▽

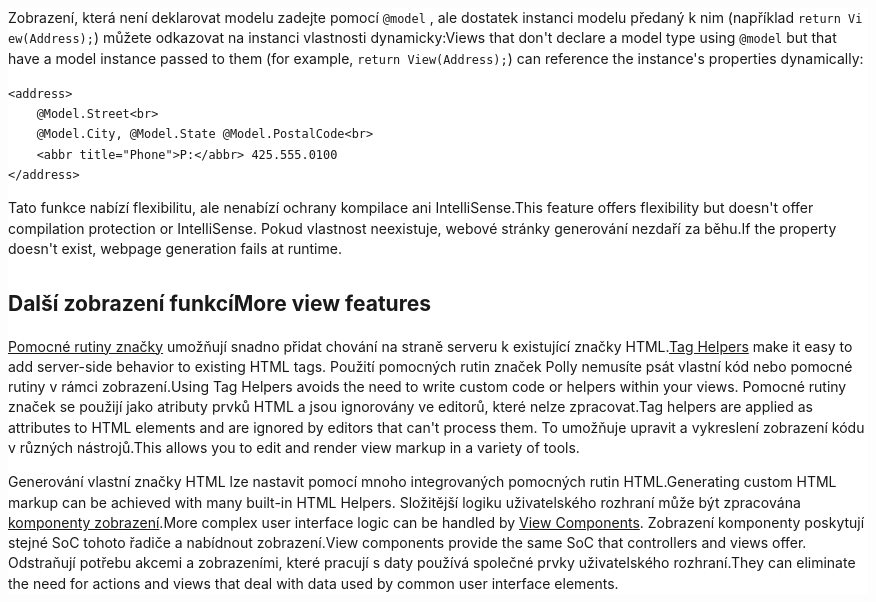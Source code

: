 <span data-ttu-id="4bd9f-276">Zobrazení, která není deklarovat modelu zadejte pomocí `@model` , ale dostatek instanci modelu předaný k nim (například `return View(Address);`) můžete odkazovat na instanci vlastnosti dynamicky:</span><span class="sxs-lookup"><span data-stu-id="4bd9f-276">Views that don't declare a model type using `@model` but that have a model instance passed to them (for example, `return View(Address);`) can reference the instance's properties dynamically:</span></span>

```cshtml
<address>
    @Model.Street<br>
    @Model.City, @Model.State @Model.PostalCode<br>
    <abbr title="Phone">P:</abbr> 425.555.0100
</address>
```

<span data-ttu-id="4bd9f-277">Tato funkce nabízí flexibilitu, ale nenabízí ochrany kompilace ani IntelliSense.</span><span class="sxs-lookup"><span data-stu-id="4bd9f-277">This feature offers flexibility but doesn't offer compilation protection or IntelliSense.</span></span> <span data-ttu-id="4bd9f-278">Pokud vlastnost neexistuje, webové stránky generování nezdaří za běhu.</span><span class="sxs-lookup"><span data-stu-id="4bd9f-278">If the property doesn't exist, webpage generation fails at runtime.</span></span>

## <a name="more-view-features"></a><span data-ttu-id="4bd9f-279">Další zobrazení funkcí</span><span class="sxs-lookup"><span data-stu-id="4bd9f-279">More view features</span></span>

<span data-ttu-id="4bd9f-280">[Pomocné rutiny značky](xref:mvc/views/tag-helpers/intro) umožňují snadno přidat chování na straně serveru k existující značky HTML.</span><span class="sxs-lookup"><span data-stu-id="4bd9f-280">[Tag Helpers](xref:mvc/views/tag-helpers/intro) make it easy to add server-side behavior to existing HTML tags.</span></span> <span data-ttu-id="4bd9f-281">Použití pomocných rutin značek Polly nemusíte psát vlastní kód nebo pomocné rutiny v rámci zobrazení.</span><span class="sxs-lookup"><span data-stu-id="4bd9f-281">Using Tag Helpers avoids the need to write custom code or helpers within your views.</span></span> <span data-ttu-id="4bd9f-282">Pomocné rutiny značek se použijí jako atributy prvků HTML a jsou ignorovány ve editorů, které nelze zpracovat.</span><span class="sxs-lookup"><span data-stu-id="4bd9f-282">Tag helpers are applied as attributes to HTML elements and are ignored by editors that can't process them.</span></span> <span data-ttu-id="4bd9f-283">To umožňuje upravit a vykreslení zobrazení kódu v různých nástrojů.</span><span class="sxs-lookup"><span data-stu-id="4bd9f-283">This allows you to edit and render view markup in a variety of tools.</span></span>

<span data-ttu-id="4bd9f-284">Generování vlastní značky HTML lze nastavit pomocí mnoho integrovaných pomocných rutin HTML.</span><span class="sxs-lookup"><span data-stu-id="4bd9f-284">Generating custom HTML markup can be achieved with many built-in HTML Helpers.</span></span> <span data-ttu-id="4bd9f-285">Složitější logiku uživatelského rozhraní může být zpracována [komponenty zobrazení](xref:mvc/views/view-components).</span><span class="sxs-lookup"><span data-stu-id="4bd9f-285">More complex user interface logic can be handled by [View Components](xref:mvc/views/view-components).</span></span> <span data-ttu-id="4bd9f-286">Zobrazení komponenty poskytují stejné SoC tohoto řadiče a nabídnout zobrazení.</span><span class="sxs-lookup"><span data-stu-id="4bd9f-286">View components provide the same SoC that controllers and views offer.</span></span> <span data-ttu-id="4bd9f-287">Odstraňují potřebu akcemi a zobrazeními, které pracují s daty používá společné prvky uživatelského rozhraní.</span><span class="sxs-lookup"><span data-stu-id="4bd9f-287">They can eliminate the need for actions and views that deal with data used by common user interface elements.</span></span>
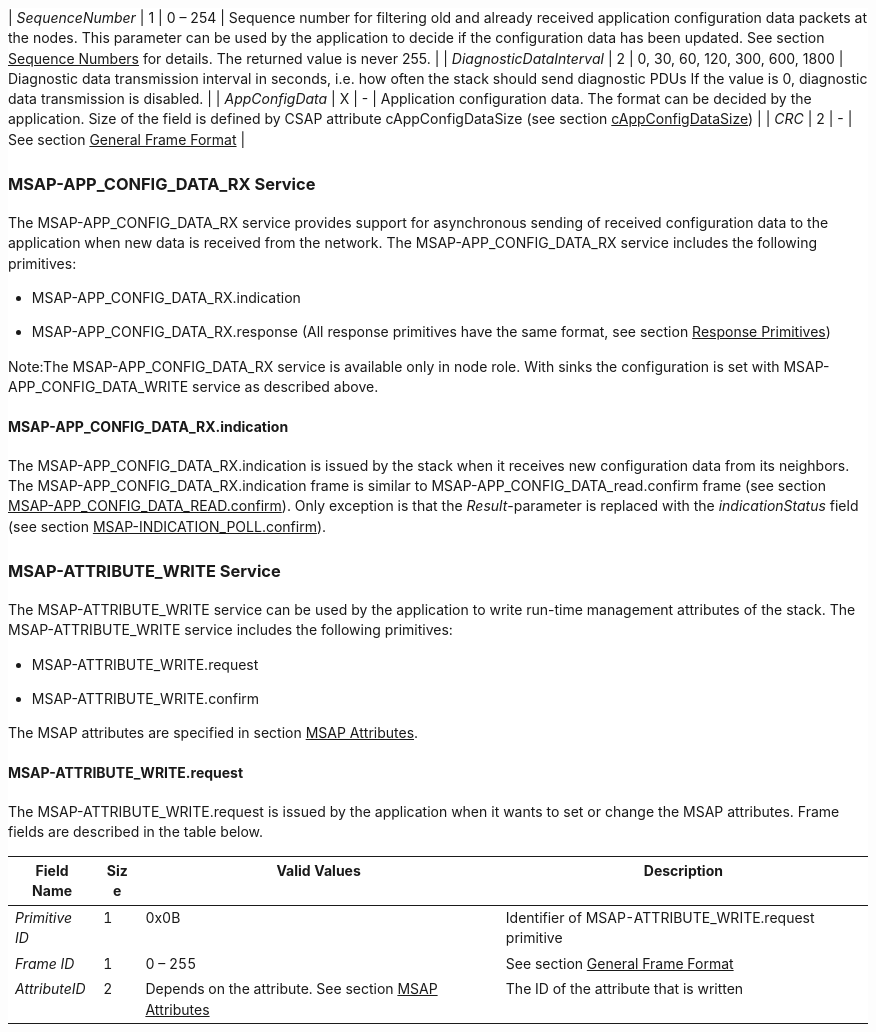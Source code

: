 | *SequenceNumber*         | 1        | 0 – 254                        | Sequence number for filtering old and already received application configuration data packets at the nodes. This parameter can be used by the application to decide if the configuration data has been updated. See section [Sequence Numbers](#Sequence-Numbers) for details.  The returned value is never 255.                                                                                                                                                                                           |
| *DiagnosticDataInterval* | 2        | 0, 30, 60, 120, 300, 600, 1800 | Diagnostic data transmission interval in seconds, i.e. how often the stack should send diagnostic PDUs  If the value is 0, diagnostic data transmission is disabled.                                                                                                                                                                                                                                                                                                                                                                                                                                              |
| *AppConfigData*          | X        | \-                             | Application configuration data. The format can be decided by the application.  Size of the field is defined by CSAP attribute cAppConfigDataSize (see section [cAppConfigDataSize](#cAppConfigDataSize))                                                                                                                                                                                                                                                                                                   |
| *CRC*                    | 2        | \-                             | See section [General Frame Format](#General-Frame-Format)                                                                                                                                                                                                                                                                                                                                                                                                                                                  |

### MSAP-APP_CONFIG_DATA_RX Service

The MSAP-APP_CONFIG_DATA_RX service provides support for asynchronous sending of
received configuration data to the application when new data is received from
the network. The MSAP-APP_CONFIG_DATA_RX service includes the following
primitives:

-   MSAP-APP_CONFIG_DATA_RX.indication

-   MSAP-APP_CONFIG_DATA_RX.response (All response primitives have the same
    format, see section [Response
    Primitives](#Response-Primitives))

Note:The MSAP-APP_CONFIG_DATA_RX service is available only in node role. With
sinks the configuration is set with MSAP-APP_CONFIG_DATA_WRITE service as
described above.

#### MSAP-APP_CONFIG_DATA_RX.indication

The MSAP-APP_CONFIG_DATA_RX.indication is issued by the stack when it receives
new configuration data from its neighbors. The
MSAP-APP_CONFIG_DATA_RX.indication frame is similar to
MSAP-APP_CONFIG_DATA_read.confirm frame (see section
[MSAP-APP_CONFIG_DATA_READ.confirm](#MSAP-APP_CONFIG_DATA_READ.confirm)).
Only exception is that the *Result*-parameter is replaced with the
*indicationStatus* field (see section
[MSAP-INDICATION_POLL.confirm](#MSAP-INDICATION_POLL.confirm)).

### MSAP-ATTRIBUTE_WRITE Service

The MSAP-ATTRIBUTE_WRITE service can be used by the application to write
run-time management attributes of the stack. The MSAP-ATTRIBUTE_WRITE service
includes the following primitives:

-   MSAP-ATTRIBUTE_WRITE.request

-   MSAP-ATTRIBUTE_WRITE.confirm

The MSAP attributes are specified in section [MSAP
Attributes](#MSAP-Attributes).

#### MSAP-ATTRIBUTE_WRITE.request

The MSAP-ATTRIBUTE_WRITE.request is issued by the application when it wants to
set or change the MSAP attributes. Frame fields are described in the table
below.

| **Field Name**    | **Size** | **Valid Values**                                                                                                                                                                 | **Description**                                                                                                                                                  |
|-------------------|----------|----------------------------------------------------------------------------------------------------------------------------------------------------------------------------------|------------------------------------------------------------------------------------------------------------------------------------------------------------------|
| *Primitive ID*    | 1        | 0x0B                                                                                                                                                                             | Identifier of MSAP-ATTRIBUTE_WRITE.request primitive                                                                                                             |
| *Frame ID*        | 1        | 0 – 255                                                                                                                                                                          | See section [General Frame Format](#General-Frame-Format) |
| *AttributeID*     | 2        | Depends on the attribute. See section [MSAP Attributes](#MSAP-Attributes) | The ID of the attribute that is written                                                                                                                          |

△

WORK TO COMPLETE: Go over the listing above and copy out each line that includes "received".

SOLVED PROBLEM:
: | *SequenceNumber*         | 1        | 0 – 254                        | Sequence number for filtering old and already received application configuration data packets at the nodes. This parameter can be used by the application to decide if the configuration data has been updated. See section [Sequence Numbers](#Sequence-Numbers) for details.  The returned value is never 255.                                                                                                                                                                                           |
received configuration data to the application when new data is received from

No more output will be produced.